THE 141 retired employees of the Development Bank of the Philippines (DBP) can now enjoy their retirement years after the Supreme Court ordered the release of P747.17 million representing their retirement benefits, which was earlier nullified by the Commission on Audit (COA).
In a 32-page ruling penned by Associate Justice Alfredo Benjamin S. Caguioa, the Court en banc unanimously granted the petition filed by the retired employees seeking the nullification of the January 30, 2013, decision of the COA that affirmed its notice of disallowance covering the bank’s Early Retirement Incentive Program IV (Erip IV).
The Court also made permanent the temporary restraining order (TRO) it issued on February 18, 2014, restraining the COA from implementing the notice of disallowance.

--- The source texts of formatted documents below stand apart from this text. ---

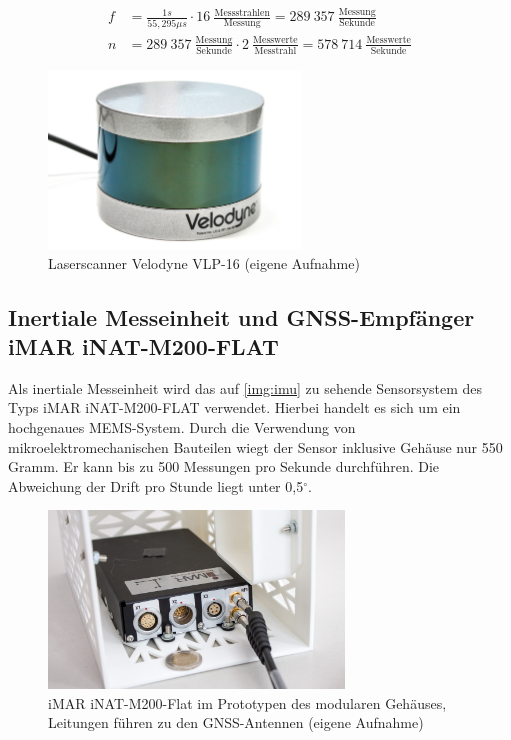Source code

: \documentclass[a4paper,12pt,bibliography=totoc, listof=totoc,titlepage,pointlessnumbers]{scrreprt}
\begin{document}
\begin{equation}
 \label{equ:XproS}
 \begin{aligned}
  f &= \frac{1s}{55,295\mu s} \cdot 16~\frac{\text{Messstrahlen}}{\text{Messung}} = 289~357~\frac{\text{Messung}}{\text{Sekunde}} \\
  n &= 289~357~\frac{\text{Messung}}{\text{Sekunde}} \cdot 2~\frac{\text{Messwerte}}{\text{Messtrahl}} = 578~714~\frac{\text{Messwerte}}{\text{Sekunde}}
 \end{aligned}
\end{equation}

\begin{figure}[!ht]
 \centering
 \includegraphics[width=0.6\textwidth]{./img/vlp16.jpg}
 \caption{Laser\-scan\-ner Velodyne VLP-16 (eigene Aufnahme)}
 \label{img:vlp16}
\end{figure}

\subsection{Inertiale Messeinheit und GNSS-Empfänger iMAR iNAT-M200-FLAT}
\label{s:iMar}
Als inertiale Messeinheit wird das auf \autoref{img:imu} zu sehende Sensorsystem des Typs iMAR iNAT-M200-FLAT verwendet. Hierbei handelt es sich um ein hochgenaues MEMS-System. Durch die Verwendung von mikroelektromechanischen Bauteilen wiegt der Sensor inklusive Gehäuse nur 550 Gramm. Er kann bis zu 500 Messungen pro Sekunde durchführen. Die Abweichung der Drift pro Stunde liegt unter 0,5\(^\circ\). \citep{imar}

\begin{figure}[!ht]
 \centering
 \includegraphics[width=0.7\textwidth]{./img/imu.jpg}
 \caption{iMAR iNAT-M200-Flat im Prototypen des modularen Gehäuses, Leitungen führen zu den GNSS-Antennen (eigene Aufnahme)}
 \label{img:imu}
\end{figure}
\end{document}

“In view of the Court’s ruling herein that the Erip IV is valid, there is nothing that prevents DBP from releasing the benefits under Erip IV-2010,” the Court ruled.
It can be recalled that in 2007, the supervising auditor of COA issued an audit observation memorandum stating that Erip IV violated the provisions of DBP’s charter, which require the approval of the secretary of finance.
Furthermore, the COA also ruled that the Erip IV violates the “Teves Retirement Law,” which prohibits the creation of a supplementary retirement plan, by increasing the benefits of retiring employees beyond what is allowed under the Government Insurance Service System (GSIS) retirement laws.
The COA insisted that the fact that retirees would be entitled to the regular benefits under GSIS laws, on top of what they would receive under Erip IV, clearly constitutes supplementary retirement benefits, which is a form of double compensation.
The retired employees, on the
other hand, countered that Erip IV is in the form of a separation pay resulting
from
reorganization, thus, they were not barred from claiming benefits under
existing retirement laws despite receiving benefits from the Erip IV.
But the SC ruled that in determining whether a retirement plan is an early retirement incentive plan as opposed to a prohibited supplementary retirement plan, the primary consideration is the objective.
In the case of Erip IV, the SC noted that the purposes are to infuse new talents, skills, insights into the Bank through the entry/promotion of younger corps of personnel; enable the Bank to attain cost savings in its personnel budget; and create new opportunities for career advancement in the Bank.
“Thus, judging from the stated objectives of the Erip IV, the same should be considered as an early retirement incentive plan and not a supplemental retirement plan,” the SC said.
Even if the Erip is considered as a prohibited supplementary plan, the Court pointed out that the same should not have been disallowed by the COA on the basis of the Teves Retirement Law.
The SC noted that while the Teves Retirement Law prohibits supplementary retirement plans, the DBP charter authorizes supplementary retirement plans.
But, the SC held that the DBP charter should prevail over the Teves Retirement Law “not only because it is a later law but also because it is a special law.”